The Alphabet (1968) combines animation and live action and goes for four minutes. It has a simple narrative structure relating a symbolically rendered expression of a fear of learning. The idea for The Alphabet came from Lynch's wife, Peggy Lentz, a painter whose niece, according to Lynch in Chris Rodley's Lynch on Lynch book, "was having a bad dream one night and was saying the alphabet in her sleep in a tormented way. So that's sort of what started The Alphabet going." Based on the merits of this short film, Lynch was awarded an American Film Institute production grant and became a minor celebrity.
The Grandmother (1970, 33 minutes). After the success of The Alphabet, one of Lynch's friends, Bushnell Keeler, recommended that he check out the American Film Institute. Keeler's brother-in-law had been involved in setting up the AFI. Lynch submitted The Alphabet, and wrote a script for a short film entitled The Grandmother. He sent the script and a print of The Alphabet to the AFI in Washington. Lynch got a call from George Stevens Jr. and Tony Vellani at the AFI, who wanted to know if Lynch could make The Grandmother for $5,000 (it eventually cost $7,200).
The short film combines live action and animation. The story revolves around a boy who grows a grandmother to escape neglect and abuse from his parents. It is silent (no dialogue), with soundtrack cues used to convey story.
The music in the film was provided by a local group known as Tractor, and marked the first time Lynch would work with Alan Splet, who was recommended to the filmmaker by the soundman of The Alphabet. Initially, Lynch and Splet intended to use a collection of sound effects records for the film, but after going through them all they found that none of them were useful. So, Lynch and Splet took sixty-three days to make and record their own sound effects.
After finishing The Grandmother, Lynch took the film to be shown at the AFI in Washington, D.C. The head of the AFI at the time, George Stevens, Jr. found that after all the films had been categorized, only Lynch's defied easy categorization. Stevens and Vellani recommended that Lynch apply to the AFI's Center for Advanced Film Studies. This was a filmmaking conservatory that Vellani had recently started in Beverly Hills. Lynch and Splet both applied for scholarships, and on the strength of The Grandmother (which won awards at film festivals in Atlanta, Bellevue and San Francisco), they were accepted into the program.
The Amputee (1974) was made for the American Film Institute while Eraserhead was in financial limbo. The AFI was testing two different stocks of black and white video, and enlisted Frederick Elmes to test each one. Lynch asked Elmes if he could shoot something with this stock, and he allowed him, so Lynch and Catherine Coulson stayed up all night writing the script. The result was a one shot scene with Catherine Coulson about a woman attempting to write a letter while a male nurse (played by Lynch) tends to her leg stumps. It exists in two versions: one that goes for 4 minutes, and one that goes for 5.

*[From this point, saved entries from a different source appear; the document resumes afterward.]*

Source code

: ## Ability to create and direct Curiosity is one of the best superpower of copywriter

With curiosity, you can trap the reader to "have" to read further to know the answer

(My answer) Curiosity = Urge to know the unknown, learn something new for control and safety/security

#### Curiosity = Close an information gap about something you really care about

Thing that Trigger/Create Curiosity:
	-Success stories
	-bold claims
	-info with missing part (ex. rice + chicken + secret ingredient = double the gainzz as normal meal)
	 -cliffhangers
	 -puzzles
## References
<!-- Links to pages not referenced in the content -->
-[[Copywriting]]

The Cowboy and the Frenchman
The Cowboy and the Frenchman (1988, 26 minutes) is slapstick, made for French television as part of the series The French as Seen by... by French magazine Figaro. It stars Harry Dean Stanton, Frederic Golchan and Jack Nance.
Premonitions Following an Evil Deed
Lumière: Premonitions Following an Evil Deed (1996, 52 seconds) was originally included as a segment in the 1995 film Lumière et compagnie. Forty acclaimed directors created works using the original Cinematographe invented by the Lumière brothers.